Маэддок бежал.
   Почва, покрытая густой влажной травой, пружинила под его ногами; тонкие ветви, словно кнуты, жгуче хлестали его по лицу, оставляя длинные кровавые полосы; сквозь деревья на него злобно зыркали сверкающие звериные глаза.
   Он не обращал на это внимания. Он вообще не видел ничего вокруг себя, и несся вперед, перемахивая через осклизлые бревна, отгоняя от лица жадных черных кровососов, вытирая дрожащей рукой пот со лба.
   Вперед! Только вперед, не разбирая дороги! Без отдыха, без передышки, ведь цель уже так близка...
   Кто бы мог подумать, что именно Маэддок останется в живых? Маэддок, самый младший и самый слабый сын своей матери? Маэддок, который так толком и не научился держать копье и бронзовый меч, чтобы завалить косулю?
   И все же это случилось. Наверное, суровый Ваол, бог Солнца смилостивился над ним. Иногда даже волки жалеют увечных детей, брошенных родителями в Лесу, и забирают к себе в стаю.
   Он выжил. Девять сильных, злых юношей погибло. Маэддок не виноват. Это Лес забрал их. Маэддок видел своими глазами, как Воррг, самый высокий из всех, племянник вождя, провалился в нору земляных ос. Они в считанные секунды расправились с ним; он даже не успел открыть рот, чтобы закричать, как туда хлынула блестящая, пульсирующая масса насекомых.
   Таэрга, сына двоюродного брата Маэддоковой матери, забрало болото. Он увяз по пояс и размахивал руками, тщетно пытаясь ухватиться за ветви ивы, торчащие вокруг, но они были слишком тонкие, чтобы удержать его. Вязкая топь булькала, жадно затягивая его, а по ее поверхности то там, то сям пробегала зыбь: болотные твари кружили около Таэрга, в нетерпеливом ожидании пиршества. Когда юноша коснулся подбородком зеленоватой жижи, Маэддок не выдержал и побежал прочь. Крики, летевшие по его пятам, длились недолго и были резко оборваны жутким утробным всхрипом и хрустом...

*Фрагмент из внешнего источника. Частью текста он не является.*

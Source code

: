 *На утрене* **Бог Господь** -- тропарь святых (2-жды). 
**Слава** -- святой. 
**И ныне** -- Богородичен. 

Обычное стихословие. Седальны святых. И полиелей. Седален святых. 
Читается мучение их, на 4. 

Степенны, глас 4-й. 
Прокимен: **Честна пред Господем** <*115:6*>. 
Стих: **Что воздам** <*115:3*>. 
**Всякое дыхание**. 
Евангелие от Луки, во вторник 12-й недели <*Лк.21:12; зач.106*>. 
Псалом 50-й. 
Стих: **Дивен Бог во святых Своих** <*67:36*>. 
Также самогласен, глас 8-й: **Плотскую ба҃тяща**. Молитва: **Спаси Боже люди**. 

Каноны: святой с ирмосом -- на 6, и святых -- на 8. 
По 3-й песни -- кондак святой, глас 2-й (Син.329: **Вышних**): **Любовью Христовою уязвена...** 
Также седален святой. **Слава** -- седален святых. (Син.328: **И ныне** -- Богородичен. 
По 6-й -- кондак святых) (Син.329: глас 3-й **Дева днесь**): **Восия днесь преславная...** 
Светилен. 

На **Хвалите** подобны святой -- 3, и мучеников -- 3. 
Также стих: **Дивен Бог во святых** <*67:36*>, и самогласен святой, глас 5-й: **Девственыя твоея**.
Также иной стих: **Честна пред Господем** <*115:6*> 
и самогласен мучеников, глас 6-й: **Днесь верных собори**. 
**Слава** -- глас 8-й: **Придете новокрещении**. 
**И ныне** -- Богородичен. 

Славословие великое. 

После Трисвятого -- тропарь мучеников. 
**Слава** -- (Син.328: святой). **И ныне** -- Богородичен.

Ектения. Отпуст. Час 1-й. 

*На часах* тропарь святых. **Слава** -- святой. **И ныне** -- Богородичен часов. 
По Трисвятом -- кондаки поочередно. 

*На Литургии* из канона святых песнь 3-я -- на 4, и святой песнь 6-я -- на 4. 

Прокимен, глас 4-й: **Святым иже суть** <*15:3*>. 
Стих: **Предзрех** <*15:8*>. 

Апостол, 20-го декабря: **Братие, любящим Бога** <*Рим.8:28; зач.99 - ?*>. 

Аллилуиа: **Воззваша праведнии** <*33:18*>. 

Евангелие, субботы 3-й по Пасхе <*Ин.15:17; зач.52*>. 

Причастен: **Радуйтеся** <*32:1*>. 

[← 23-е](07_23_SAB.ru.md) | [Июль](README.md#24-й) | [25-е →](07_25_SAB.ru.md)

   ...Маэддок всхлипнул от страха и остановился на несколько мгновений - перевести дыхание. Он наклонился, упершись ладонями в колени, судорожно глотая воздух, утирая дрожащей рукой пот и вспоминая остальных.
   Маэррт, Линкан, Айваэн...имена плыли в мозгу, путаясь в вязком тумане страха.
   Интересно, почему Лес милостив к нему? Может быть, потому что посчитал его слишком слабым и никчемным? Лесу нужны сильные люди, смелые люди, готовые лицом к лицу встретить кару за совершенное.
   Каждый год родной клан Маэддока устраивал Суд. Судили за преступления, совершенные в течение года, преступления , достаточно серьезные, чтобы за них полагалось равноценное наказание. Суду были неинтересны мелочи, вроде кражи соседской курицы или супружеской измены - подобные вещи считались недостойными внимания Семи Старейшин клана Волка.
   Старейшины - шесть женщин и один мужчина, настолько древние, что даже волосы на их головах были не седыми, а сивыми - поочередно подвергали тщательнейшему допросу каждого преступника, представшего перед ними в День Суда; после этого допрашивались свидетели и рассматривались улики. Все это происходило в центре деревни, на специальном круге, вытоптанном в рыхлой земле; за низкой оградой круга собиралась вся деревня, от мала до велика.
   Как правило, все свидетельствовало против обвиняемого, и тогда наступал черед заключительного акта судилища: Вэйр, единственный мужчина среди Старейшин, обращался к всесильному Лесу, испрашивая его решения. Сухая рука, больше похожая на кости, обтянутые коричневой кожей, бросала в рыхлую землю у ног обвиняемого зерно малахьи - лесного растения с острыми, как лезвия, стеблями. Как только зерно падало в почву, воцарялась тишина, наполненная священным трепетом: все ждали решения Леса.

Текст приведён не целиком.